- _Problem requirements_
Write out all records as given; omit images.

═════ Given information

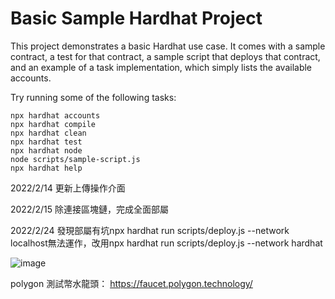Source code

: # Basic Sample Hardhat Project

This project demonstrates a basic Hardhat use case. It comes with a sample contract, a test for that contract, a sample script that deploys that contract, and an example of a task implementation, which simply lists the available accounts.

Try running some of the following tasks:

```shell
npx hardhat accounts
npx hardhat compile
npx hardhat clean
npx hardhat test
npx hardhat node
node scripts/sample-script.js
npx hardhat help
```
2022/2/14 更新上傳操作介面

2022/2/15 除連接區塊鏈，完成全面部屬

2022/2/24 發現部屬有坑npx hardhat run scripts/deploy.js --network localhost無法運作，改用npx hardhat run scripts/deploy.js --network hardhat

![image](https://user-images.githubusercontent.com/72617049/155530984-7983329c-8afe-472d-84a2-155e3d89c547.png)

polygon 測試幣水龍頭： https://faucet.polygon.technology/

══════════

- _Written reply_
Source code

: # Basic Sample Hardhat Project

This project demonstrates a basic Hardhat use case. It comes with a sample contract, a test for that contract, a sample script that deploys that contract, and an example of a task implementation, which simply lists the available accounts.

Try running some of the following tasks:

```shell
npx hardhat accounts
npx hardhat compile
npx hardhat clean
npx hardhat test
npx hardhat node
node scripts/sample-script.js
npx hardhat help
```
2022/2/14 更新上傳操作介面

2022/2/15 除連接區塊鏈，完成全面部屬

2022/2/24 發現部屬有坑npx hardhat run scripts/deploy.js --network localhost無法運作，改用npx hardhat run scripts/deploy.js --network hardhat

![image](https://user-images.githubusercontent.com/72617049/155530984-7983329c-8afe-472d-84a2-155e3d89c547.png)

polygon 測試幣水龍頭： https://faucet.polygon.technology/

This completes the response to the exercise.